"""

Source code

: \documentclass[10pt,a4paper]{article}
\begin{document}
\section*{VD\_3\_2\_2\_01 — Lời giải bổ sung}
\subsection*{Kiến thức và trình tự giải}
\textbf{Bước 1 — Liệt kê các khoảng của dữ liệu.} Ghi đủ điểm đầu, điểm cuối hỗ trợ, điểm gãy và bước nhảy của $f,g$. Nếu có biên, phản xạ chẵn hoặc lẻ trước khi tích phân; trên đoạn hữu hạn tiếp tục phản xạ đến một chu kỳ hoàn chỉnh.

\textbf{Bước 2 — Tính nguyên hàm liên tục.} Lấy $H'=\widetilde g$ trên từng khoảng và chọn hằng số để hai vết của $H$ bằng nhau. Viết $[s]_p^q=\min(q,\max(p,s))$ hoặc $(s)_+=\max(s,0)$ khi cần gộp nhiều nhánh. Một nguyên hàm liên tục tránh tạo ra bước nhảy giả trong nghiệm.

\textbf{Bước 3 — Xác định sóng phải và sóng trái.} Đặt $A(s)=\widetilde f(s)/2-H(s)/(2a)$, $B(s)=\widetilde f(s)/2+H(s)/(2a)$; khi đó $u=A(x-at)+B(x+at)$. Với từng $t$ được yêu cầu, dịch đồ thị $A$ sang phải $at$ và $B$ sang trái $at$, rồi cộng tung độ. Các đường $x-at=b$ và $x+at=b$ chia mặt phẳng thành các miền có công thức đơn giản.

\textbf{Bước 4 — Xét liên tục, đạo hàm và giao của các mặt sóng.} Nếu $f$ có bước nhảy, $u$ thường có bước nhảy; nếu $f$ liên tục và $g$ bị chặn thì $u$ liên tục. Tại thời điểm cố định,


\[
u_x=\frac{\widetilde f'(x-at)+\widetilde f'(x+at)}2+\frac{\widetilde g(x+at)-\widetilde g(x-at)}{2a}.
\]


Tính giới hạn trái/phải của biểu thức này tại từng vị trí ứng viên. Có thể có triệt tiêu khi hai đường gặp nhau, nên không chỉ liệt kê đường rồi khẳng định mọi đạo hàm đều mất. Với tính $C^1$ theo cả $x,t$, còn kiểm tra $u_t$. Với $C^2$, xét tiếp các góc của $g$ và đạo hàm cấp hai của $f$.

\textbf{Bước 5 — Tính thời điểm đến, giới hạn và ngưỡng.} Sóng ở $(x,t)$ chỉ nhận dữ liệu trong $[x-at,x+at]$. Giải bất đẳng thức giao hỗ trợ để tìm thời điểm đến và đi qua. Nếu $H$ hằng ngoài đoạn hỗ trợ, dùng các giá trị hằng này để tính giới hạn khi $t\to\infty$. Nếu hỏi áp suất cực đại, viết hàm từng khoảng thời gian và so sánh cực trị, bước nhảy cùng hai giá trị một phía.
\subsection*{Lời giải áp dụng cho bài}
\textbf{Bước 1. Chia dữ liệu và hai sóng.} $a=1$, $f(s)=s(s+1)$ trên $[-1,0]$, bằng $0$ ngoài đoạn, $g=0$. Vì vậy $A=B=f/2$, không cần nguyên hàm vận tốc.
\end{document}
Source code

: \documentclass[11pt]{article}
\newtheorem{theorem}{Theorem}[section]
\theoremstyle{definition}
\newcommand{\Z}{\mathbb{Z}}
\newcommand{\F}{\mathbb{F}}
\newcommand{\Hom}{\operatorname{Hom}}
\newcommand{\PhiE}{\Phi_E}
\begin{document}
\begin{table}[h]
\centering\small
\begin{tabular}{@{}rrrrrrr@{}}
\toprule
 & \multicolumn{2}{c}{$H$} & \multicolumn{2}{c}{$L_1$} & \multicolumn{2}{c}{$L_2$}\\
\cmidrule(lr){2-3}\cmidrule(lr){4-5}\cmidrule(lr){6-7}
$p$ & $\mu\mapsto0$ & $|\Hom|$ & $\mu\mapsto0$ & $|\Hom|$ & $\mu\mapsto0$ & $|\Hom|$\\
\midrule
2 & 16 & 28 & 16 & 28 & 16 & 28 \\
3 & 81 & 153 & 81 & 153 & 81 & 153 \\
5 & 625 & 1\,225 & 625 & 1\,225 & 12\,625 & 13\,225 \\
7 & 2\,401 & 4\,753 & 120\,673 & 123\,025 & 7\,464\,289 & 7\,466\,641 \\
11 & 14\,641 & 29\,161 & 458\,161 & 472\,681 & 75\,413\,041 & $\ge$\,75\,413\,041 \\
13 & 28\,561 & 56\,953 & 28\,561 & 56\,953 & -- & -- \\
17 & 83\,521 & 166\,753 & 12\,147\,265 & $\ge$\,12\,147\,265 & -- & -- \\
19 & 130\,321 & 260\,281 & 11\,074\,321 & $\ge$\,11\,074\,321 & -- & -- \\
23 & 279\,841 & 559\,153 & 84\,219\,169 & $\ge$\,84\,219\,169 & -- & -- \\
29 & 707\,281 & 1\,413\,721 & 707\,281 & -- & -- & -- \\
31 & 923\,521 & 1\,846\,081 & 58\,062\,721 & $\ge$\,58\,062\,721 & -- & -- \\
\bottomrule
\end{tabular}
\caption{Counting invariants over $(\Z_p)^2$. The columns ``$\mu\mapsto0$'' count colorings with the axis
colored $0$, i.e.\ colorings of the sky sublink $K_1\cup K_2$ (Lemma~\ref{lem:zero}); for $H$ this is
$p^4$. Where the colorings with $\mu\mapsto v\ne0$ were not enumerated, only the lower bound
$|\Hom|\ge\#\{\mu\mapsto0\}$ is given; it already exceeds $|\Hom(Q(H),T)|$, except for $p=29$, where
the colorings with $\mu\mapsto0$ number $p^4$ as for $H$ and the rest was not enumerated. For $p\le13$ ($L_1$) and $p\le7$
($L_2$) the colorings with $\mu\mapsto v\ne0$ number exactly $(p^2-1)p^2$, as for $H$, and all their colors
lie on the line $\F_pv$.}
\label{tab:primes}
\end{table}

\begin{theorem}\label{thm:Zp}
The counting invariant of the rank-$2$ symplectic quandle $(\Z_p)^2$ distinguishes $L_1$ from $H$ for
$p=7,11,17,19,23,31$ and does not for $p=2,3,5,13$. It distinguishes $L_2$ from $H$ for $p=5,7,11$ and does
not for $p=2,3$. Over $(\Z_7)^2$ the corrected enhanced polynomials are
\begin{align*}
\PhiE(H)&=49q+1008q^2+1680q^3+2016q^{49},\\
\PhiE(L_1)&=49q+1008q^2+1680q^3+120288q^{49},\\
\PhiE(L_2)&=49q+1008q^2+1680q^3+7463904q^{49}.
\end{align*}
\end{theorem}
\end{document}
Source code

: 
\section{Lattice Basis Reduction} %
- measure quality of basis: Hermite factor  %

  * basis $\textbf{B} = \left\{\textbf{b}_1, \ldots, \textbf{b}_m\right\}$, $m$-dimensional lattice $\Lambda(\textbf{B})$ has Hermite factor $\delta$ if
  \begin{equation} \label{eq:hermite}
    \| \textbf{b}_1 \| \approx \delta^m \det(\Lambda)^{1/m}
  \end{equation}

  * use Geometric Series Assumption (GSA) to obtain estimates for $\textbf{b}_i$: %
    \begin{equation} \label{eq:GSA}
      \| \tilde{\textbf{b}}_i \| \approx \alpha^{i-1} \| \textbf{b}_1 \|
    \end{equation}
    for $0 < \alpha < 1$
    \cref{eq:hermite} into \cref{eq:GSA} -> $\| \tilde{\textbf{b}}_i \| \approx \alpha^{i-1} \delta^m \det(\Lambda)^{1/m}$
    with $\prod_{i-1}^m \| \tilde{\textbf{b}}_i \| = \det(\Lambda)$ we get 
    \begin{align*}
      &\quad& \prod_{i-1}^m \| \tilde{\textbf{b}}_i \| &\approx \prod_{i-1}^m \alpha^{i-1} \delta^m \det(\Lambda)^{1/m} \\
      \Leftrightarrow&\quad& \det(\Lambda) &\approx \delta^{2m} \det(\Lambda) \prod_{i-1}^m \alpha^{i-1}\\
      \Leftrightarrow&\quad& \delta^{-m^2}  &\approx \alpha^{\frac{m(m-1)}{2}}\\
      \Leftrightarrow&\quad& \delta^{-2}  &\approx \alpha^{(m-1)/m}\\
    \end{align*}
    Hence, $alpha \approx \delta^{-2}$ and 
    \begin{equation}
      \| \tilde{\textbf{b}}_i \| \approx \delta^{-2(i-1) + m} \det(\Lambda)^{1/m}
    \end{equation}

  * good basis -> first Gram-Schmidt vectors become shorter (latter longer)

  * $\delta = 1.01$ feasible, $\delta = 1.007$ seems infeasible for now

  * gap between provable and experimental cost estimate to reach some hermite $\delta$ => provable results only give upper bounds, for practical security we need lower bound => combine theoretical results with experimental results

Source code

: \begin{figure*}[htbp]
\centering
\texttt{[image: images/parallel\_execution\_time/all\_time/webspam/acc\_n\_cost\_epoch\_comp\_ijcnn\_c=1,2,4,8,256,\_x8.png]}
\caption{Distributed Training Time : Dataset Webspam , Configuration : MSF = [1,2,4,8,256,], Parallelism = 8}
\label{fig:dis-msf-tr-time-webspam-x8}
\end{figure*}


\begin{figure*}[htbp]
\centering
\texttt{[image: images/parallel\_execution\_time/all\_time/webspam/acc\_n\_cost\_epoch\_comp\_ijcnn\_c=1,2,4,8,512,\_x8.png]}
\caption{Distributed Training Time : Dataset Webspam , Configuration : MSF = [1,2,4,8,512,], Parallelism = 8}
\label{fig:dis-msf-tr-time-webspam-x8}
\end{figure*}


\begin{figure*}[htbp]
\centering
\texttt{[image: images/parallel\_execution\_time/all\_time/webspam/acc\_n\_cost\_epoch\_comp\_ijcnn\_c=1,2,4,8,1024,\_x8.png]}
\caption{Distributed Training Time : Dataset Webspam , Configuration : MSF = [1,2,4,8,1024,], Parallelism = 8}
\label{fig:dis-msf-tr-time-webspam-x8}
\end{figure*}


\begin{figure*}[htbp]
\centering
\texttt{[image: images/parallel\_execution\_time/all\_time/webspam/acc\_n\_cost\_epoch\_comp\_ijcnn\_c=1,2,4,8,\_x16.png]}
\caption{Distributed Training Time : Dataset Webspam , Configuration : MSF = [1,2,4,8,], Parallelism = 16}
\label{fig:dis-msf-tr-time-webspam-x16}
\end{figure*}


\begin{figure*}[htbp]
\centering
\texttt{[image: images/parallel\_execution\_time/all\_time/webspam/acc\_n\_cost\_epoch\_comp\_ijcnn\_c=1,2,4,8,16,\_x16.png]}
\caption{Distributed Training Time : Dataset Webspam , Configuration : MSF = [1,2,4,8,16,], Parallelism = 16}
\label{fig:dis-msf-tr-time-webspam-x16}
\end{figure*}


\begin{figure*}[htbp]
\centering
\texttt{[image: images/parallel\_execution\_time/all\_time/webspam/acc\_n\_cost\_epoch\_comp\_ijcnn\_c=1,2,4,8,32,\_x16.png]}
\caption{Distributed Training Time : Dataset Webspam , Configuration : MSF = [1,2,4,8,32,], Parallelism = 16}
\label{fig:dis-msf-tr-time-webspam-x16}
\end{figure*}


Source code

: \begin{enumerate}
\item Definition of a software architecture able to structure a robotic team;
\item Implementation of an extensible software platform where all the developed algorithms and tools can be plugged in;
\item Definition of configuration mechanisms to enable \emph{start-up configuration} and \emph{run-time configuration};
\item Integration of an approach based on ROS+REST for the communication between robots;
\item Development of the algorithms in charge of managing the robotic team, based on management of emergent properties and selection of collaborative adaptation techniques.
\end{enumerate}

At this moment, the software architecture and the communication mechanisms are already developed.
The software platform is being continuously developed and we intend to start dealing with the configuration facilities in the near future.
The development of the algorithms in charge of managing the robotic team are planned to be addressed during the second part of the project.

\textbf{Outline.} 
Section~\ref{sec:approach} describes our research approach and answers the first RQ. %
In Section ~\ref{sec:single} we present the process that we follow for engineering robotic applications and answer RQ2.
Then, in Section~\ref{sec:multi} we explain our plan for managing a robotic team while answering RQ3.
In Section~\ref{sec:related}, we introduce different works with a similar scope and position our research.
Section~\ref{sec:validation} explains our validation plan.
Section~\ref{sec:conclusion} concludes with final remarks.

"""

WORK TO BE COMPLETED
The lines from the start of the entries above through the line containing "Tính giới hạn trái/phải" are the ones to return, please; copy them exactly and include both ends.

TASK RESULT
Source code

: \documentclass[10pt,a4paper]{article}
\begin{document}
\section*{VD\_3\_2\_2\_01 — Lời giải bổ sung}
\subsection*{Kiến thức và trình tự giải}
\textbf{Bước 1 — Liệt kê các khoảng của dữ liệu.} Ghi đủ điểm đầu, điểm cuối hỗ trợ, điểm gãy và bước nhảy của $f,g$. Nếu có biên, phản xạ chẵn hoặc lẻ trước khi tích phân; trên đoạn hữu hạn tiếp tục phản xạ đến một chu kỳ hoàn chỉnh.

\textbf{Bước 2 — Tính nguyên hàm liên tục.} Lấy $H'=\widetilde g$ trên từng khoảng và chọn hằng số để hai vết của $H$ bằng nhau. Viết $[s]_p^q=\min(q,\max(p,s))$ hoặc $(s)_+=\max(s,0)$ khi cần gộp nhiều nhánh. Một nguyên hàm liên tục tránh tạo ra bước nhảy giả trong nghiệm.

\textbf{Bước 3 — Xác định sóng phải và sóng trái.} Đặt $A(s)=\widetilde f(s)/2-H(s)/(2a)$, $B(s)=\widetilde f(s)/2+H(s)/(2a)$; khi đó $u=A(x-at)+B(x+at)$. Với từng $t$ được yêu cầu, dịch đồ thị $A$ sang phải $at$ và $B$ sang trái $at$, rồi cộng tung độ. Các đường $x-at=b$ và $x+at=b$ chia mặt phẳng thành các miền có công thức đơn giản.

\textbf{Bước 4 — Xét liên tục, đạo hàm và giao của các mặt sóng.} Nếu $f$ có bước nhảy, $u$ thường có bước nhảy; nếu $f$ liên tục và $g$ bị chặn thì $u$ liên tục. Tại thời điểm cố định,


\[
u_x=\frac{\widetilde f'(x-at)+\widetilde f'(x+at)}2+\frac{\widetilde g(x+at)-\widetilde g(x-at)}{2a}.
\]


Tính giới hạn trái/phải của biểu thức này tại từng vị trí ứng viên. Có thể có triệt tiêu khi hai đường gặp nhau, nên không chỉ liệt kê đường rồi khẳng định mọi đạo hàm đều mất. Với tính $C^1$ theo cả $x,t$, còn kiểm tra $u_t$. Với $C^2$, xét tiếp các góc của $g$ và đạo hàm cấp hai của $f$.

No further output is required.